Leaving my loyal friends, my school (where I had been doing particularly well), and basically my whole life and support system has been just plain depressing to tell the truth. When you think about it, starting at a new school in a new country with just years eleven and twelve to complete is always going to be tough.
“Why fit in when you were born to stand out?” A friend once told me this and I thought it applied especially well to me, someone who does things his own way rather than following the crowd. This has posed quite a problem to me here on the Gold Coast, as most of the Aussie teens I have met at school just have nothing in common with me. I just haven’t been able to find anyone with whom I can relate. It’s like I’m talking a different language which they can’t seem to understand.
During breaks at school I have wandered from group to group in an effort to find someone remotely like myself. While getting to know the various groups on the playground I was reminded of an American teen movie because of the various groups that could be found: There are the ‘plastics,’ a group of girls with fake tans and bleached hair that would talk about boys, clothes, hair, parties and other petty matters that made me want to vomit; Then there’s the group of guys who think they own the world.
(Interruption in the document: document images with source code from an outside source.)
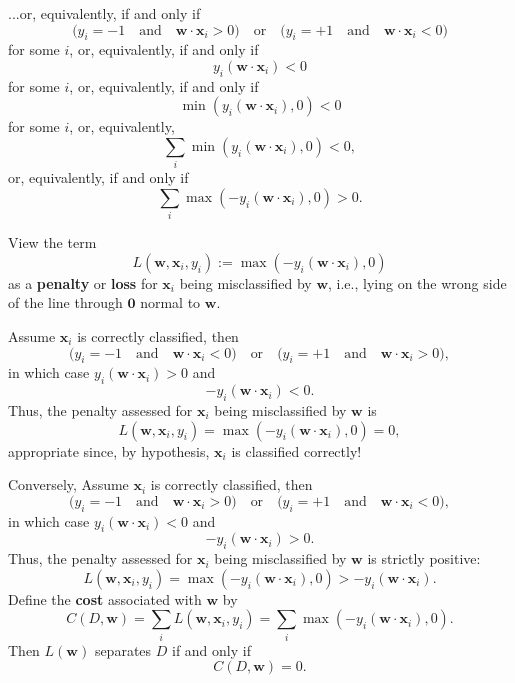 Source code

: \documentclass{beamer}
\newcommand{\vw}{\boldsymbol{w}}
\newcommand{\vx}{\boldsymbol{x}}
\newcommand{\vzero}{\boldsymbol{0}}
\begin{document}
\begin{frame}{}

    ...or, equivalently, if and only if
    \[
        \Big(y_i = -1\quad\text{and}\quad \vw\cdot\vx_i >0\Big)
        \quad\text{or}\quad
        \Big(y_i = +1\quad\text{and}\quad \vw\cdot\vx_i <0\Big)
    \]
    for some $i$, or, equivalently, if and only if
    \[
        y_i (\vw\cdot\vx_i) <0
    \]
    for some $i$, or, equivalently, if and only if
    \[
        \min(y_i (\vw\cdot\vx_i), 0) < 0
    \]
    for some $i$, or, equivalently,
    \[
        \sum_i\min(y_i (\vw\cdot\vx_i), 0) < 0,
    \]
    or, equivalently, if and only if
    \[
        \sum_i\max(-y_i (\vw\cdot\vx_i), 0) > 0.
    \]
\end{frame}

\begin{frame}
    View the term
    \[
        L(\vw, \vx_i, y_i) :=\max(-y_i(\vw\cdot\vx_i), 0)
    \]
    as a \textbf{penalty} or \textbf{loss} for $\vx_i$ being misclassified by $\vw$,
    i.e., lying on the wrong side of the line through $\vzero$ normal to $\vw$.

    Assume $\vx_i$ is correctly classified, then
    \[
        \Big(y_i = -1\quad\text{and}\quad \vw\cdot\vx_i <0\Big)
        \quad\text{or}\quad
        \Big(y_i = +1\quad\text{and}\quad \vw\cdot\vx_i >0\Big),
    \]
    in which case $y_i(\vw\cdot\vx_i)>0$ and
    \[
         -y_i(\vw\cdot\vx_i) < 0.
    \]
    Thus, the penalty assessed for $\vx_i$ being misclassified by $\vw$
    is
    \[
        L(\vw, \vx_i, y_i) = \max(-y_i(\vw\cdot\vx_i), 0) = 0,
    \]
    appropriate since, by hypothesis, $\vx_i$ is classified correctly!
\end{frame}

\begin{frame}{}
    Conversely, Assume $\vx_i$ is correctly classified, then
    \[
        \Big(y_i = -1\quad\text{and}\quad \vw\cdot\vx_i >0\Big)
        \quad\text{or}\quad
        \Big(y_i = +1\quad\text{and}\quad \vw\cdot\vx_i <0\Big),
    \]
    in which case $y_i(\vw\cdot\vx_i)<0$ and
    \[
         -y_i(\vw\cdot\vx_i) > 0.
    \]
    Thus, the penalty assessed for $\vx_i$ being misclassified by $\vw$
    is strictly positive:
    \[
        L(\vw, \vx_i, y_i) = \max(-y_i(\vw\cdot\vx_i), 0) > -y_i(\vw\cdot\vx_i).
    \]
    Define the \textbf{cost} associated with $\vw$ by
    \[
        C(D, \vw) = \sum_i L(\vw, \vx_i, y_i)
        = \sum_i \max(-y_i(\vw\cdot\vx_i), 0).
    \]
    Then $L(\vw)$ separates $D$ if and only if \[C(D, \vw)=0.\]
\end{frame}
\end{document}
They throw their food, get drunk all the time and talk disrespectfully about girls. I clearly wouldn’t fit there either. The nerdy kids seem okay until you discover that they live their lives on their computer and rarely talk about anything else except maybe maths or science (which don’t really interest me). The emo kids consist of a gay guy, two lesbians, and some other strange people. This is where I fitted in the best, which is ironic because this would never have been the case in South Africa. The problem with the emo kids is that they’re all atheists and rebels and for anyone who knows me well, those are probably the last labels I’d be given.
After some long discussions my parents and I came to the decision that I needed to move schools, to somewhere that had other South Africans and a larger variety of personalities. I have chosen a school closer to home and I’m determined that I can make it work this time.
There is no doubt that moving has been incredibly difficult for my family and I, yet I don’t regret it. In South Africa I see the prices increasing and the electricity decreasing. This reassures me that we have made the right decision. The tunnel is long, but there is light at the end.